The Sacramento City Council last week approved $500,000 for the California Black Chamber of Commerce to implement a business-assistance and support-services program for minority-owned micro and small businesses located in the city.
The program will provide technical assistance and financial education and resources to eligible small businesses from historically underserved and underrepresented areas of the small business community.
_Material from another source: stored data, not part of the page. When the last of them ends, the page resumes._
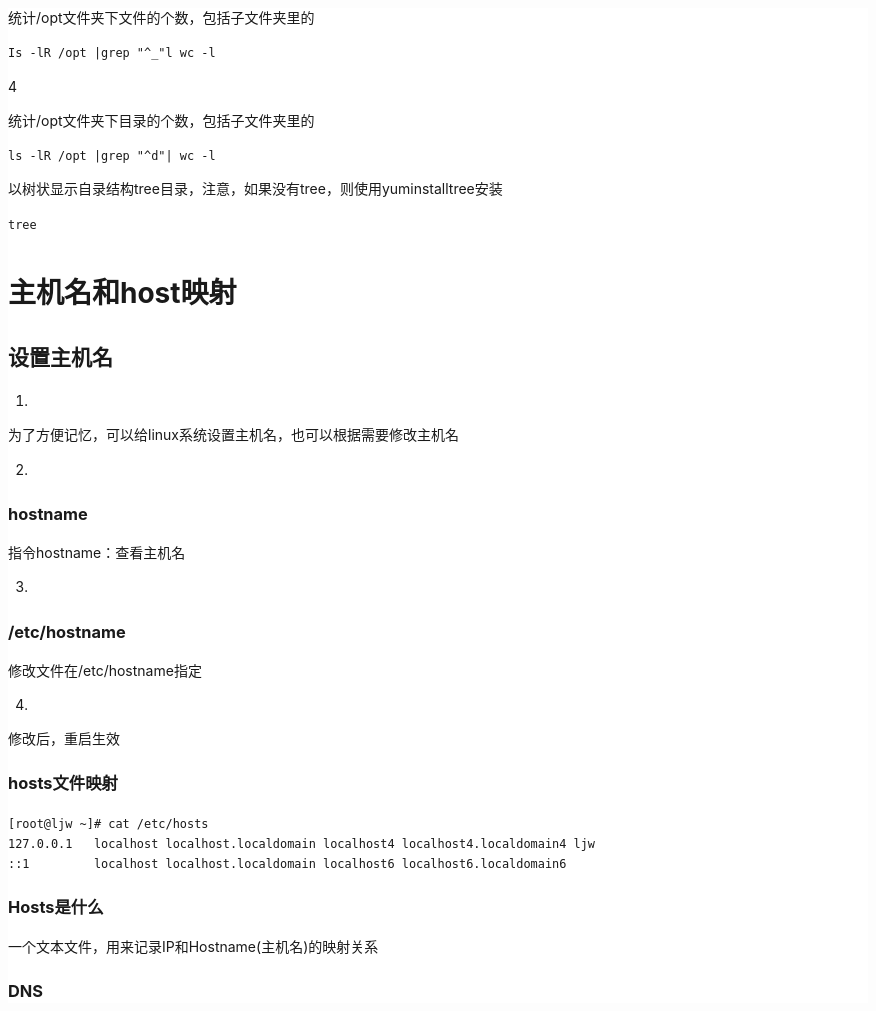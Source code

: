 统计/opt文件夹下文件的个数，包括子文件夹里的

```shell
Is -lR /opt |grep "^_"l wc -l
```

4

统计/opt文件夹下目录的个数，包括子文件夹里的

```shell
ls -lR /opt |grep "^d"| wc -l
```

以树状显示自录结构tree目录，注意，如果没有tree，则使用yuminstalltree安装

```shell
tree 
```

# 主机名和host映射

## 设置主机名

1.

为了方便记忆，可以给linux系统设置主机名，也可以根据需要修改主机名

2.

### hostname

指令hostname：查看主机名

3.

### /etc/hostname

修改文件在/etc/hostname指定

4.

修改后，重启生效

### hosts文件映射

```
[root@ljw ~]# cat /etc/hosts
127.0.0.1   localhost localhost.localdomain localhost4 localhost4.localdomain4 ljw
::1         localhost localhost.localdomain localhost6 localhost6.localdomain6

```

### Hosts是什么

一个文本文件，用来记录IP和Hostname(主机名)的映射关系

### DNS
Entrepreneurial training will also be provided to eligible youth from low-to-moderate income households.
“I’m grateful that our Council supports additional resources to meet these ever-growing needs” said Mikel Davila from the City’s Office of Innovation and Economic Development. “The program will connect our local minority-owned businesses with access to capital and business mentors to help them recover from the impacts of the pandemic and prepare for future growth opportunities.”
Funding for the program comes from the federal American Rescue Plan (ARP) funding for small businesses, which was approved as part of Mayor Darrell Steinberg’s ARP spending framework.
This investment expands on the City’s existing suite of small business services, such as Economic Gardening 2.0 and the myriad of ARP-funded outreach and business assistance services provided by the Sacramento Inclusive Economic Development Collaborative.
“We are excited to work with the City of Sacramento and community organizations to create a coalition and partnership that will bring real change to marginalized communities and small businesses in those communities,” said Jay King, president and CEO of the California Black Chamber of Commerce. “This is what real partnership is all about!”
To deliver these services, the California Black Chamber of Commerce will partner with local workforce training, community outreach and business support organizations Green Tech, Neighborhood Innovation and the Black Small Business Association. The program is expected to start mid-August.